Primavera



            Julio olhou para os lados e resolveu arriscar. Abaixou-se rapidamente e colheu uma rosa do canteiro, tão ligeiro quanto foi capaz. Imediatamente ouviu o apito do guarda, como que reprovando o furto irresponsável.
            Só lhe restou correr. Seria ridículo, logo aos 13 anos, ser detido pelo furto de uma rosa. Nota biográfica constrangedora, seja para uma futura carreira de crimes, seja para uma vida regrada – ainda não se sabe ao certo qual será o futuro desse menino.

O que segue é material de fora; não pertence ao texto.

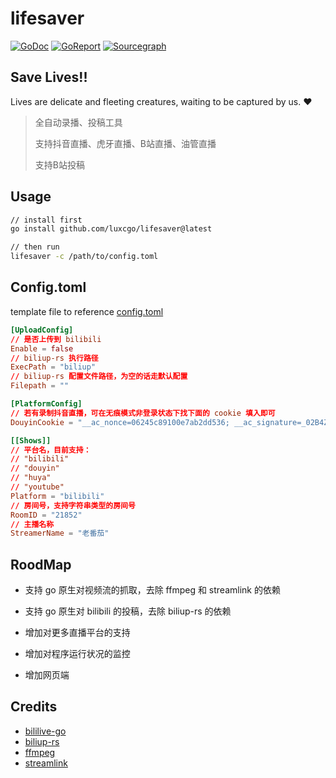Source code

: # lifesaver


[![GoDoc](https://img.shields.io/badge/GoDoc-Reference-blue?style=for-the-badge&logo=go)](https://pkg.go.dev/github.com/luxcgo/lifesaver?tab=doc)
[![GoReport](https://goreportcard.com/badge/github.com/luxcgo/lifesaver?style=for-the-badge)](https://goreportcard.com/report/github.com/luxcgo/lifesaver)
[![Sourcegraph](https://img.shields.io/badge/view%20on-Sourcegraph-brightgreen.svg?style=for-the-badge&logo=sourcegraph)](https://sourcegraph.com/github.com/go-ini/ini)

## Save Lives!!

Lives are delicate and fleeting creatures, waiting to be captured by us. ❤

> 全自动录播、投稿工具
>
> 支持抖音直播、虎牙直播、B站直播、油管直播
>
> 支持B站投稿


## Usage

```sh
// install first
go install github.com/luxcgo/lifesaver@latest

// then run
lifesaver -c /path/to/config.toml
```

## Config.toml

template file to reference [config.toml](tmpl/config.toml)

```toml
[UploadConfig]
// 是否上传到 bilibili
Enable = false
// biliup-rs 执行路径
ExecPath = "biliup"
// biliup-rs 配置文件路径，为空的话走默认配置
Filepath = ""

[PlatformConfig]
// 若有录制抖音直播，可在无痕模式非登录状态下找下面的 cookie 填入即可
DouyinCookie = "__ac_nonce=06245c89100e7ab2dd536; __ac_signature=_02B4Z6wo00f01LjBMSAAAIDBwA.aJ.c4z1C44TWAAEx696;"

[[Shows]]
// 平台名，目前支持：
// "bilibili"
// "douyin"
// "huya"
// "youtube"
Platform = "bilibili"
// 房间号，支持字符串类型的房间号
RoomID = "21852"
// 主播名称
StreamerName = "老番茄"
```

## RoodMap

* 支持 go 原生对视频流的抓取，去除 ffmpeg 和 streamlink 的依赖
* 支持 go 原生对 bilibili 的投稿，去除 biliup-rs 的依赖

* 增加对更多直播平台的支持
* 增加对程序运行状况的监控
* 增加网页端

## Credits

* [bililive-go](https://github.com/hr3lxphr6j/bililive-go)
* [biliup-rs](https://github.com/ForgQi/biliup-rs)
* [ffmpeg](https://ffmpeg.org/)
* [streamlink](https://streamlink.github.io/)
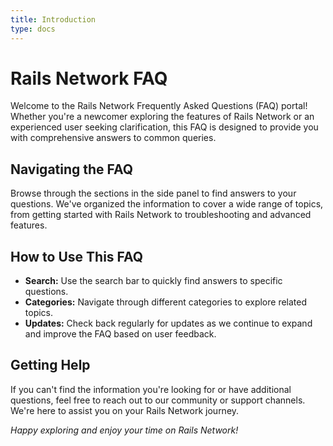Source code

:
 ```yaml
---
title: Introduction
type: docs
---
```



# Rails Network FAQ

Welcome to the Rails Network Frequently Asked Questions (FAQ) portal! Whether you're a newcomer exploring the features of Rails Network or an experienced user seeking clarification, this FAQ is designed to provide you with comprehensive answers to common queries.

## Navigating the FAQ

Browse through the sections in the side panel to find answers to your questions. We've organized the information to cover a wide range of topics, from getting started with Rails Network to troubleshooting and advanced features.

## How to Use This FAQ

- **Search:** Use the search bar to quickly find answers to specific questions.
- **Categories:** Navigate through different categories to explore related topics.
- **Updates:** Check back regularly for updates as we continue to expand and improve the FAQ based on user feedback.

## Getting Help

If you can't find the information you're looking for or have additional questions, feel free to reach out to our community or support channels. We're here to assist you on your Rails Network journey.

*Happy exploring and enjoy your time on Rails Network!*

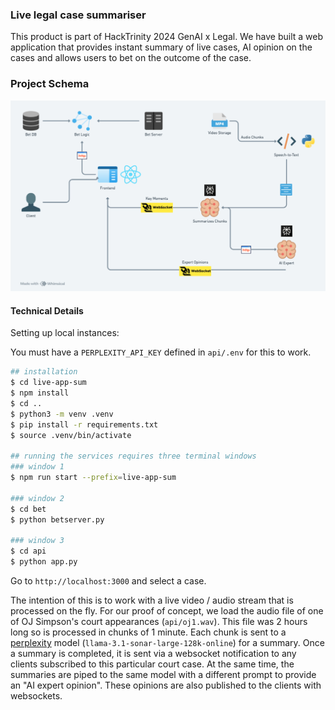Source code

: ### Live legal case summariser

This product is part of HackTrinity 2024 GenAI x Legal. We have built a web application that provides instant summary of live cases, AI opinion on the cases and allows users to bet on the outcome of the case.

### Project Schema

![](schema.png "")

#### Technical Details
Setting up local instances:

You must have a `PERPLEXITY_API_KEY` defined in `api/.env` for this to work.

```bash
## installation
$ cd live-app-sum
$ npm install
$ cd ..
$ python3 -m venv .venv
$ pip install -r requirements.txt
$ source .venv/bin/activate

## running the services requires three terminal windows
### window 1
$ npm run start --prefix=live-app-sum

### window 2
$ cd bet
$ python betserver.py

### window 3
$ cd api
$ python app.py
```

Go to `http://localhost:3000` and select a case.


The intention of this is to work with a live video / audio stream that is processed on the fly. For our proof of concept, we load the audio file of one of OJ Simpson's court appearances (`api/oj1.wav`). This file was 2 hours long so is processed in chunks of 1 minute. Each chunk is sent to a [perplexity](https://perplexit.ai) model (`llama-3.1-sonar-large-128k-online`) for a summary. Once a summary is completed, it is sent via a websocket notification to any clients subscribed to this particular court case. At the same time, the summaries are piped to the same model with a different prompt to provide an "AI expert opinion". These opinions are also published to the clients with websockets.

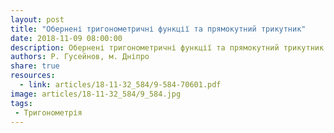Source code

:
 ```yaml
---
layout: post
title: "Обернені тригонометричні функції та прямокутний трикутник"
date: 2018-11-09 08:00:00
description: Обернені тригонометричні функції та прямокутний трикутник
authors: Р. Гусейнов, м. Дніпро
share: true
resources:
  - link: articles/18-11-32_584/9-584-70601.pdf
image: articles/18-11-32_584/9_584.jpg
tags:
 - Тригонометрія
---
```

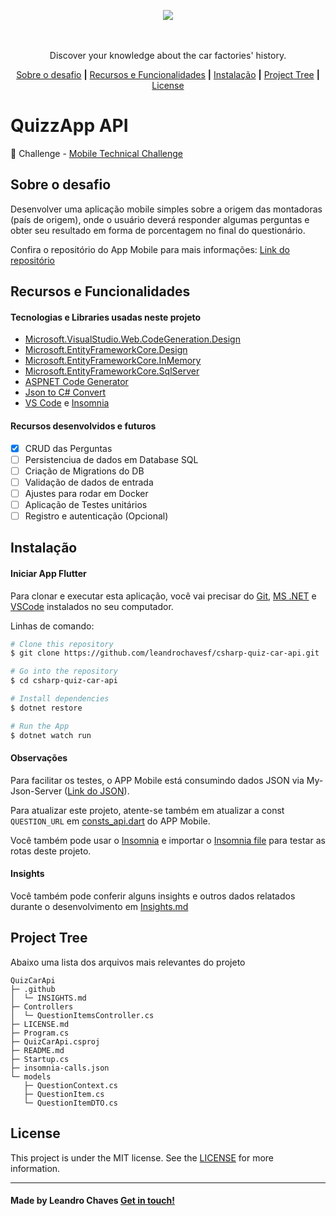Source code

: <p align="center">
  <img src="https://github.com/leandrochavesf/csharp-quiz-car-api/blob/master/.github/quizzapp-logo-dark.png?raw=true",>
  <br />
  <br />
  <br />
<p align="center">Discover your knowledge about the car factories&#x27; history.</p>
  <!-- <img src="https://img.shields.io/github/issues/.../...">
  <img src="https://img.shields.io/github/forks/.../...">
  <img src="https://img.shields.io/badge/...">
  <img src="https://img.shields.io/github/stars/.../...">
  <img src="https://img.shields.io/github/license/.../..."> -->

   <p align="center">
      <a href="#sobre-o-desafio">Sobre o desafio</a>
      <strong>|</strong>
      <a href="#recursos-e-funcionalidades">Recursos e Funcionalidades</a>
      <strong>|</strong>
      <a href="#instalação">Instalação</a>
      <strong>|</strong>
      <a href="#project-tree">Project Tree</a>
      <strong>|</strong>
      <a href="#license">License</a>
   </p>

</p>

# QuizzApp API

:robot: Challenge - [ Mobile Technical Challenge](#)

## Sobre o desafio

Desenvolver uma aplicação mobile simples sobre a origem das montadoras (país de origem), onde o usuário deverá responder algumas perguntas e obter seu resultado em forma de porcentagem no final do questionário.

Confira o repositório do App Mobile para mais informações: [Link do repositório][github-quizcar-mobile]

## Recursos e Funcionalidades

#### Tecnologias e Libraries usadas neste projeto

- [Microsoft.VisualStudio.Web.CodeGeneration.Design][ms-vs-web-cg-design]
- [Microsoft.EntityFrameworkCore.Design][ms-efc-design]
- [Microsoft.EntityFrameworkCore.InMemory][ms-efc-inmemory]
- [Microsoft.EntityFrameworkCore.SqlServer][ms-efc-sqlserver]
- [ASPNET Code Generator][aspnet-codegenerator]
- [Json to C# Convert][json-to-csharp]
- [VS Code][vscode] e [Insomnia][insomnia]

#### Recursos desenvolvidos e futuros

- [x] CRUD das Perguntas
- [ ] Persistenciua de dados em Database SQL
- [ ] Criação de Migrations do DB
- [ ] Validação de dados de entrada
- [ ] Ajustes para rodar em Docker
- [ ] Aplicação de Testes unitários
- [ ] Registro e autenticação (Opcional)

## Instalação

#### Iniciar App Flutter

Para clonar e executar esta aplicação, você vai precisar do [Git][git], [MS .NET][dotnet] e [VSCode][vscode] instalados no seu computador.

Linhas de comando:

```bash
# Clone this repository
$ git clone https://github.com/leandrochavesf/csharp-quiz-car-api.git

# Go into the repository
$ cd csharp-quiz-car-api

# Install dependencies
$ dotnet restore

# Run the App
$ dotnet watch run
```

#### Observações

Para facilitar os testes, o APP Mobile está consumindo dados JSON via My-Json-Server ([Link do JSON][json-server-web]).

Para atualizar este projeto, atente-se também em atualizar a const `QUESTION_URL` em [consts_api.dart][consts_api.dart] do APP Mobile.

Você também pode usar o [Insomnia][insomnia] e importar o [Insomnia file](./insomnia-calls.json) para testar as rotas deste projeto.

#### Insights

Você também pode conferir alguns insights e outros dados relatados durante o desenvolvimento em [Insights.md](./.github/INSIGHTS.md)

## Project Tree

Abaixo uma lista dos arquivos mais relevantes do projeto

```
QuizCarApi
├─ .github
│  └─ INSIGHTS.md
├─ Controllers
│  └─ QuestionItemsController.cs
├─ LICENSE.md
├─ Program.cs
├─ QuizCarApi.csproj
├─ README.md
├─ Startup.cs
├─ insomnia-calls.json
└─ models
   ├─ QuestionContext.cs
   ├─ QuestionItem.cs
   └─ QuestionItemDTO.cs

```

## License

This project is under the MIT license. See the [LICENSE](./LICENSE.md) for more information.

---

#### Made by Leandro Chaves [Get in touch!](https://leandrochaves.me/linkedin)

<!-- ## Internal Links  -->

[github-quizcar-mobile]: https://github.com/leandrochavesf/flutter-quiz-car
[consts_api.dart]: https://github.com/leandrochavesf/flutter-quiz-car/blob/master/lib/shared/consts_api.dart

<!-- Resources -->

[ms-vs-web-cg-design]: https://www.nuget.org/packages/Microsoft.VisualStudio.Web.CodeGeneration.Design/
[ms-efc-design]: https://www.nuget.org/packages/Microsoft.EntityFrameworkCore.Design/
[ms-efc-inmemory]: https://www.nuget.org/packages/Microsoft.EntityFrameworkCore.InMemory/
[ms-efc-sqlserver]: https://www.nuget.org/packages/Microsoft.EntityFrameworkCore.SqlServer/
[json-to-csharp]: https://quicktype.io/csharp/
[aspnet-codegenerator]: https://www.nuget.org/packages/dotnet-aspnet-codegenerator/

<!-- Editor -->

[vscode]: https://code.visualstudio.com/

<!-- Technologies -->

[git]: https://git-scm.com
[dotnet]: https://dotnet.microsoft.com/learn/dotnet/hello-world-tutorial/intro
[json-server-web]: https://my-json-server.typicode.com/leandrochavesf/flutter-quiz-car/Questions
[insomnia]: https://insomnia.rest/download/
[docker]: https://www.docker.com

            Felizmente o guarda, acostumado a cafés-da-manhã de graça, bom garfo desde a infância, não teve pernas para alcançar nosso pequeno ladrão. Mas que ninguém se preocupe, este prosaico fracasso do policial em nada contribuiu para a piora da criminalidade: a cidade é tranquila. O último roubo de galinhas ocorreu há mais de três meses.
            Julio virou uma esquina e permitiu-se parar para recuperar o fôlego. Nas mãos, o produto do roubo: a rosa de pétalas muito abertas, um vermelho aveludado emoldurado por folhas verde-escuro. Resolveu finalizar o plano antes que as pétalas murchassem, ou que o guarda o apanhasse. Tomou a direção da casa de Rosa.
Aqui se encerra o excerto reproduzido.